# Making DCGAN to generate faces and fun things using TensorFlow 2 & Keras

We are going to train GAN for generating faces and then we will make fun playing with it. Generative adversarial networks (GANs) are deep neural net architectures comprised of two nets, pitting one against the other (thus the “adversarial”). One neural network, called the generator, generates new faces, while the other, the discriminator, decides whether each instance of face it reviews belongs to the actual training dataset or not.

We will use aligned faces of celebrities to train our GAN and make animations to visualize results!

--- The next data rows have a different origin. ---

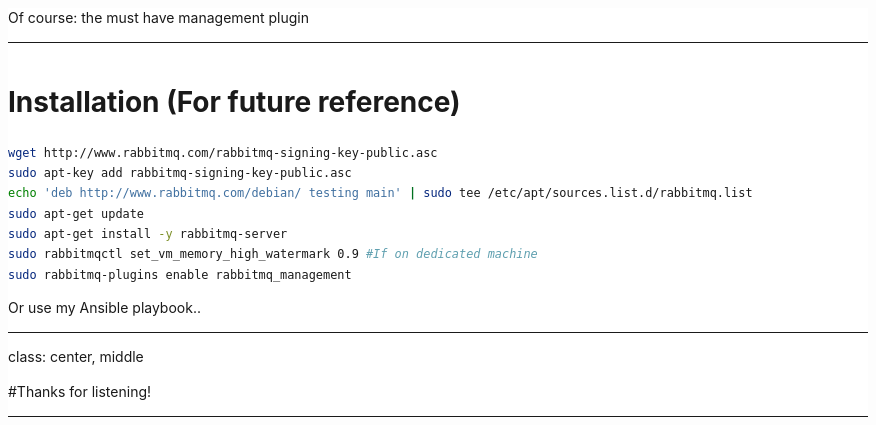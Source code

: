 Of course: the must have management plugin

---
# Installation (For future reference)

```bash
wget http://www.rabbitmq.com/rabbitmq-signing-key-public.asc
sudo apt-key add rabbitmq-signing-key-public.asc
echo 'deb http://www.rabbitmq.com/debian/ testing main' | sudo tee /etc/apt/sources.list.d/rabbitmq.list
sudo apt-get update
sudo apt-get install -y rabbitmq-server
sudo rabbitmqctl set_vm_memory_high_watermark 0.9 #If on dedicated machine
sudo rabbitmq-plugins enable rabbitmq_management

```
Or use my Ansible playbook..

---

class: center, middle

#Thanks for listening!

---
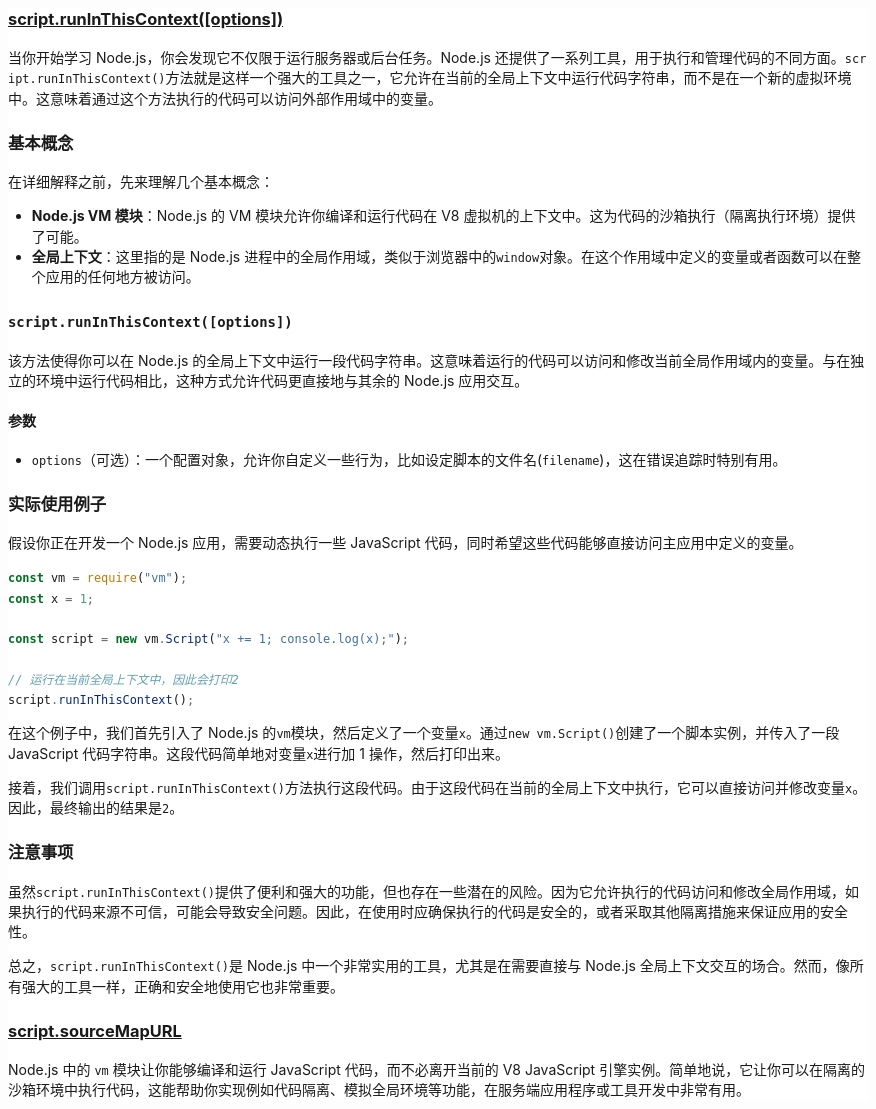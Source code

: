 ### [script.runInThisContext([options])](https://nodejs.org/docs/latest/api/vm.html#scriptruninthiscontextoptions)

当你开始学习 Node.js，你会发现它不仅限于运行服务器或后台任务。Node.js 还提供了一系列工具，用于执行和管理代码的不同方面。`script.runInThisContext()`方法就是这样一个强大的工具之一，它允许在当前的全局上下文中运行代码字符串，而不是在一个新的虚拟环境中。这意味着通过这个方法执行的代码可以访问外部作用域中的变量。

### 基本概念

在详细解释之前，先来理解几个基本概念：

- **Node.js VM 模块**：Node.js 的 VM 模块允许你编译和运行代码在 V8 虚拟机的上下文中。这为代码的沙箱执行（隔离执行环境）提供了可能。
- **全局上下文**：这里指的是 Node.js 进程中的全局作用域，类似于浏览器中的`window`对象。在这个作用域中定义的变量或者函数可以在整个应用的任何地方被访问。

### `script.runInThisContext([options])`

该方法使得你可以在 Node.js 的全局上下文中运行一段代码字符串。这意味着运行的代码可以访问和修改当前全局作用域内的变量。与在独立的环境中运行代码相比，这种方式允许代码更直接地与其余的 Node.js 应用交互。

#### 参数

- `options`（可选）：一个配置对象，允许你自定义一些行为，比如设定脚本的文件名(`filename`)，这在错误追踪时特别有用。

### 实际使用例子

假设你正在开发一个 Node.js 应用，需要动态执行一些 JavaScript 代码，同时希望这些代码能够直接访问主应用中定义的变量。

```javascript
const vm = require("vm");
const x = 1;

const script = new vm.Script("x += 1; console.log(x);");

// 运行在当前全局上下文中，因此会打印2
script.runInThisContext();
```

在这个例子中，我们首先引入了 Node.js 的`vm`模块，然后定义了一个变量`x`。通过`new vm.Script()`创建了一个脚本实例，并传入了一段 JavaScript 代码字符串。这段代码简单地对变量`x`进行加 1 操作，然后打印出来。

接着，我们调用`script.runInThisContext()`方法执行这段代码。由于这段代码在当前的全局上下文中执行，它可以直接访问并修改变量`x`。因此，最终输出的结果是`2`。

### 注意事项

虽然`script.runInThisContext()`提供了便利和强大的功能，但也存在一些潜在的风险。因为它允许执行的代码访问和修改全局作用域，如果执行的代码来源不可信，可能会导致安全问题。因此，在使用时应确保执行的代码是安全的，或者采取其他隔离措施来保证应用的安全性。

总之，`script.runInThisContext()`是 Node.js 中一个非常实用的工具，尤其是在需要直接与 Node.js 全局上下文交互的场合。然而，像所有强大的工具一样，正确和安全地使用它也非常重要。

### [script.sourceMapURL](https://nodejs.org/docs/latest/api/vm.html#scriptsourcemapurl)

Node.js 中的 `vm` 模块让你能够编译和运行 JavaScript 代码，而不必离开当前的 V8 JavaScript 引擎实例。简单地说，它让你可以在隔离的沙箱环境中执行代码，这能帮助你实现例如代码隔离、模拟全局环境等功能，在服务端应用程序或工具开发中非常有用。

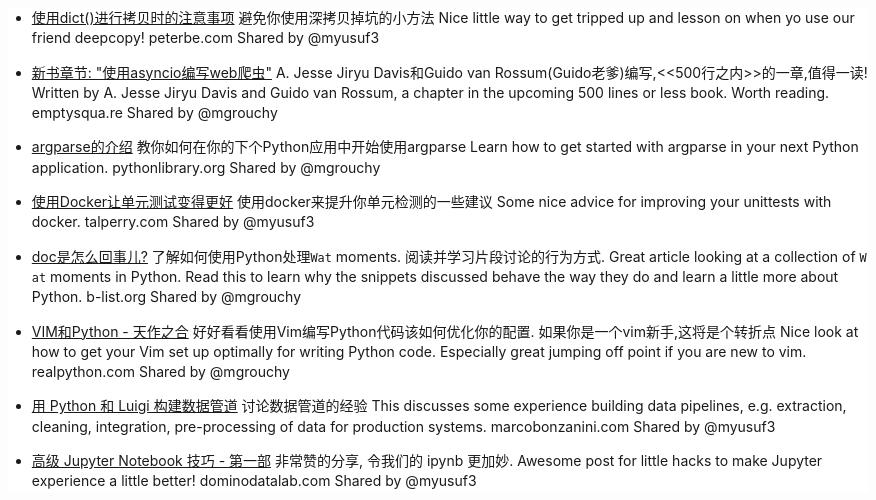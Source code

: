 
- [使用dict()进行拷贝时的注意事项](http://www.peterbe.com/plog/be-careful-with-using-dict-to-create-a-copy)
避免你使用深拷贝掉坑的小方法
Nice little way to get tripped up and lesson on when yo use our friend deepcopy!
peterbe.com
Shared by @myusuf3
 

- [新书章节: "使用asyncio编写web爬虫"](http://emptysqua.re/blog/500-lines-web-crawler-asyncio-coroutines/)
A. Jesse Jiryu Davis和Guido van Rossum(Guido老爹)编写,<<500行之内>>的一章,值得一读!
Written by A. Jesse Jiryu Davis and Guido van Rossum, a chapter in the upcoming 500 lines or less book. Worth reading.
emptysqua.re
Shared by @mgrouchy
 

- [argparse的介绍](http://www.blog.pythonlibrary.org/2015/10/08/a-intro-to-argparse/)
教你如何在你的下个Python应用中开始使用argparse
Learn how to get started with argparse in your next Python application.
pythonlibrary.org
Shared by @mgrouchy
 

- [使用Docker让单元测试变得更好](http://www.talperry.com/2015/10/03/python-unittests-with-docker/)
使用docker来提升你单元检测的一些建议
Some nice advice for improving your unittests with docker.
talperry.com
Shared by @myusuf3
 

- [doc是怎么回事儿?](http://www.b-list.org/weblog/2015/oct/13/wats-doc/)
了解如何使用Python处理`Wat` moments. 阅读并学习片段讨论的行为方式.
Great article looking at a collection of `Wat` moments in Python. Read this to learn why the snippets discussed behave the way they do and learn a little more about Python.
b-list.org
Shared by @mgrouchy
 

- [VIM和Python - 天作之合](https://realpython.com/blog/python/vim-and-python-a-match-made-in-heaven/#.Vi9-HkmVItU.linkedin)
好好看看使用Vim编写Python代码该如何优化你的配置. 如果你是一个vim新手,这将是个转折点
Nice look at how to get your Vim set up optimally for writing Python code. Especially great jumping off point if you are new to vim.
realpython.com
Shared by @mgrouchy
 
- [用 Python 和 Luigi 构建数据管道](http://marcobonzanini.com/2015/10/24/building-data-pipelines-with-python-and-luigi/)
讨论数据管道的经验
This discusses some experience building data pipelines, e.g. extraction, cleaning, integration, pre-processing of data for production systems.
marcobonzanini.com
Shared by @myusuf3
 

- [高级 Jupyter Notebook 技巧 - 第一部](http://blog.dominodatalab.com/lesser-known-ways-of-using-notebooks/)
非常赞的分享, 令我们的 ipynb 更加妙.
Awesome post for little hacks to make Jupyter experience a little better!
dominodatalab.com
Shared by @myusuf3
 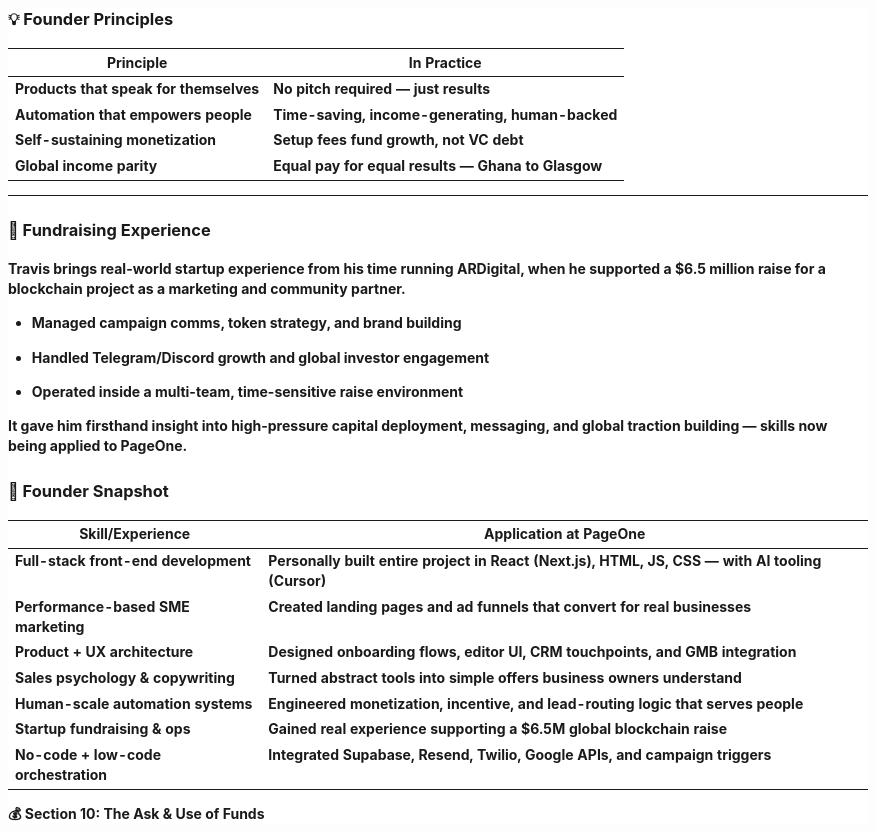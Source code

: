 ### 

### 

### **💡 Founder Principles**

| Principle | In Practice |
| ----- | ----- |
| **Products that speak for themselves** | **No pitch required — just results** |
| **Automation that empowers people** | **Time-saving, income-generating, human-backed** |
| **Self-sustaining monetization** | **Setup fees fund growth, not VC debt** |
| **Global income parity** | **Equal pay for equal results — Ghana to Glasgow** |

---

### 

### 

### 

### **💼 Fundraising Experience**

**Travis brings real-world startup experience from his time running ARDigital, when he supported a $6.5 million raise for a blockchain project as a marketing and community partner.**

* **Managed campaign comms, token strategy, and brand building**

* **Handled Telegram/Discord growth and global investor engagement**

* **Operated inside a multi-team, time-sensitive raise environment**

**It gave him firsthand insight into high-pressure capital deployment, messaging, and global traction building — skills now being applied to PageOne.**

### **👤 Founder Snapshot**

| Skill/Experience | Application at PageOne |
| ----- | ----- |
| **Full-stack front-end development** | **Personally built entire project in React (Next.js), HTML, JS, CSS — with AI tooling (Cursor)** |
| **Performance-based SME marketing** | **Created landing pages and ad funnels that convert for real businesses** |
| **Product \+ UX architecture** | **Designed onboarding flows, editor UI, CRM touchpoints, and GMB integration** |
| **Sales psychology & copywriting** | **Turned abstract tools into simple offers business owners understand** |
| **Human-scale automation systems** | **Engineered monetization, incentive, and lead-routing logic that serves people** |
| **Startup fundraising & ops** | **Gained real experience supporting a $6.5M global blockchain raise** |
| **No-code \+ low-code orchestration** | **Integrated Supabase, Resend, Twilio, Google APIs, and campaign triggers** |

**💰 Section 10: The Ask & Use of Funds**
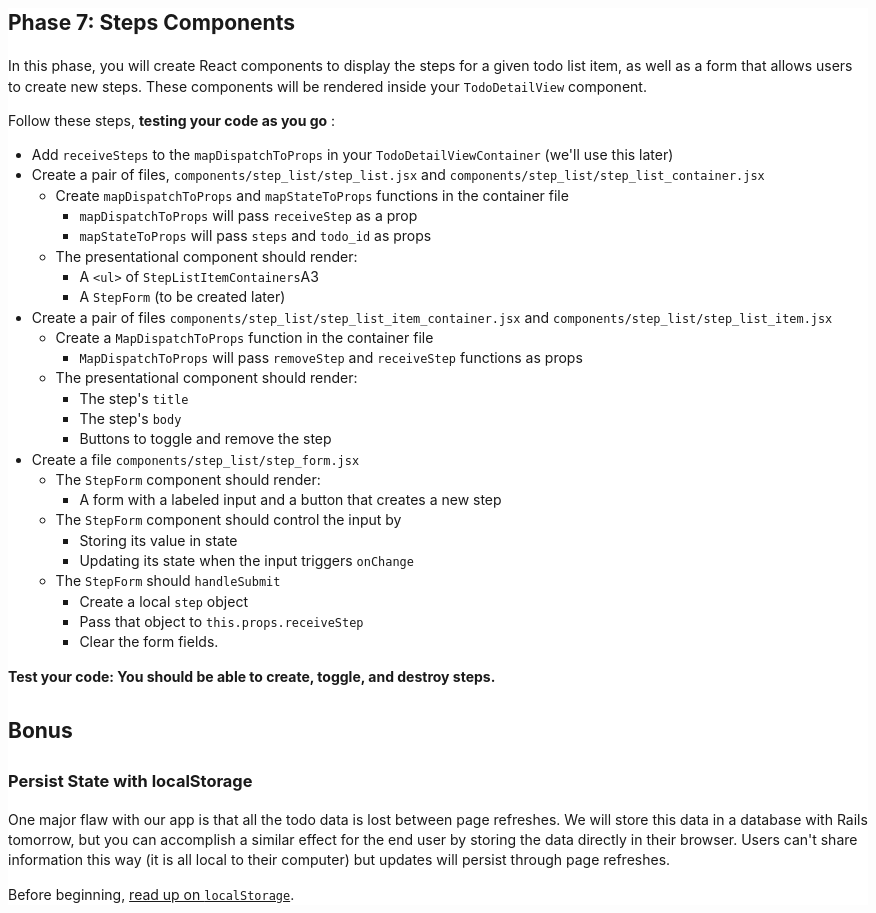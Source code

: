 ## Phase 7: Steps Components

In this phase, you will create React components to display the steps for a given
todo list item, as well as a form that allows users to create new steps. These
components will be rendered inside your `TodoDetailView` component.

Follow these steps, **testing your code as you go** :

* Add `receiveSteps` to the `mapDispatchToProps` in your `TodoDetailViewContainer` (we'll use this later)
* Create a pair of files, `components/step_list/step_list.jsx` and `components/step_list/step_list_container.jsx`
  * Create `mapDispatchToProps` and `mapStateToProps` functions in the container file
    * `mapDispatchToProps` will pass `receiveStep` as a prop
    * `mapStateToProps` will pass `steps` and `todo_id` as props
  * The presentational component should render:
    * A `<ul>` of `StepListItemContainers`A3
    * A `StepForm` (to be created later)
* Create a pair of files `components/step_list/step_list_item_container.jsx` and `components/step_list/step_list_item.jsx`
  * Create a `MapDispatchToProps` function in the container file
    * `MapDispatchToProps` will pass `removeStep` and `receiveStep` functions as props
  * The presentational component should render:
    * The step's `title`
    * The step's `body`
    * Buttons to toggle and remove the step
* Create a file `components/step_list/step_form.jsx`
  * The `StepForm` component should render:
    * A form with a labeled input and a button that creates a new step
  * The `StepForm` component should control the input by
    * Storing its value in state
    * Updating its state when the input triggers `onChange`
  * The `StepForm` should `handleSubmit`
    * Create a local `step` object
    * Pass that object to `this.props.receiveStep`
    * Clear the form fields.

**Test your code: You should be able to create, toggle, and destroy steps.**

## Bonus

### Persist State with localStorage

One major flaw with our app is that all the todo data is lost between page refreshes.
We will store this data in a database with Rails tomorrow,
but you can accomplish a similar effect for the end user
by storing the data directly in their browser. Users can't share information this way
(it is all local to their computer) but updates will persist through page refreshes.

Before beginning, [read up on `localStorage`](https://developer.mozilla.org/en-US/docs/Web/API/Window/localStorage).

TF1 model source: http://bamos.github.io/2016/08/09/deep-completion/

## Prerequisites

In this section we will install some useful packages and extensions

In [None]:
!pip install -U nb_black watermark

In [None]:
%load_ext lab_black
%load_ext watermark

%watermark -v -m -p numpy,matplotlib,tensorflow,imageio

## Common imports and variables

In [None]:
import os
import numpy as np
import tensorflow as tf
from matplotlib import pyplot as plt


%matplotlib inline


IMAGE_SIZE_NO_CROP = 256  # Size of image before cropping
IMAGE_SIZE = 64  # Shapes of input image
BATCH_SIZE = 64  # Batch size
DATA_PATH = "/kaggle/input/celeba-dataset/img_align_celeba"
RANDOM_SEED = 42

tf.random.set_seed(RANDOM_SEED)

Checking available GPUs

In [None]:
print(tf.config.experimental.list_physical_devices("GPU"))
print(tf.test.gpu_device_name())

# Preparing the dataset

Here we will check and prepare our data. 
We need the faces only. Images in the dataset are centered on eyes, so we will crop faces utilizing that fact.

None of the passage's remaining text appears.